- SOURCE DATA:
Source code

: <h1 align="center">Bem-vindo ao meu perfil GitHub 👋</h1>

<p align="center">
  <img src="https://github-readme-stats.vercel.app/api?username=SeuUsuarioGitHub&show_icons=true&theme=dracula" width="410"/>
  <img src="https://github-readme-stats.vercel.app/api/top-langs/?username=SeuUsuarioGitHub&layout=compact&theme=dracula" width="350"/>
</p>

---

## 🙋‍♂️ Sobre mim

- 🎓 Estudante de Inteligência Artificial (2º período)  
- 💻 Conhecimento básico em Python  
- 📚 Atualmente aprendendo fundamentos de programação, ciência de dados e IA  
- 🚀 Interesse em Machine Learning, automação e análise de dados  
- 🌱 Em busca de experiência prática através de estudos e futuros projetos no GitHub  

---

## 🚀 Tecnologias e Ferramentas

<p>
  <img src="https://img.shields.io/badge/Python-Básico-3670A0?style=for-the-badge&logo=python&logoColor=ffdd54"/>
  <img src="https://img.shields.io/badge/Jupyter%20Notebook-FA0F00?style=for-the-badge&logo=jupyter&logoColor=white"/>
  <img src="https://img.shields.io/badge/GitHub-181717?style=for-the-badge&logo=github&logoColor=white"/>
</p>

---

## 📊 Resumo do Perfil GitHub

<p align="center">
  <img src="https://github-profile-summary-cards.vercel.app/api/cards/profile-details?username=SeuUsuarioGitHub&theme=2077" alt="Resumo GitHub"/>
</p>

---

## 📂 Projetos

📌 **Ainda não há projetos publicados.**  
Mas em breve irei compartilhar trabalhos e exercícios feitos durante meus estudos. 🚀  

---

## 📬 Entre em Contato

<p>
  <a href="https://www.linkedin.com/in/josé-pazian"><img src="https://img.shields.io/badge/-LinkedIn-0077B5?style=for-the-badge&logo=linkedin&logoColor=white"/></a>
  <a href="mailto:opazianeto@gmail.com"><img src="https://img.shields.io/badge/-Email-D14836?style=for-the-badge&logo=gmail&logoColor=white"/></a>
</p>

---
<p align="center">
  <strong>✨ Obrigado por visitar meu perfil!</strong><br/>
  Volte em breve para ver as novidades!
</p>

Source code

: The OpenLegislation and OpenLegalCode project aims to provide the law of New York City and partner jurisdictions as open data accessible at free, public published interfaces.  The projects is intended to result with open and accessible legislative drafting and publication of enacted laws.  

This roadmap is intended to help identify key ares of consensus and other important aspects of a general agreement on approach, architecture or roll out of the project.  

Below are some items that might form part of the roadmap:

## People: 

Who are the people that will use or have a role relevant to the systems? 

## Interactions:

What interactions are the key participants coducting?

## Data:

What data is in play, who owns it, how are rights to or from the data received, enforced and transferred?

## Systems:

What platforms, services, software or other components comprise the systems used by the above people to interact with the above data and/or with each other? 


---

- ACTIVITY:
Your answer should consist solely of the lines above from the line with "Volte em breve para ver as novidades!" to the line with "of enacted laws.", both included, reproduced exactly.

- WRITTEN ANSWER:
  Volte em breve para ver as novidades!
</p>

Source code

: The OpenLegislation and OpenLegalCode project aims to provide the law of New York City and partner jurisdictions as open data accessible at free, public published interfaces.  The projects is intended to result with open and accessible legislative drafting and publication of enacted laws.  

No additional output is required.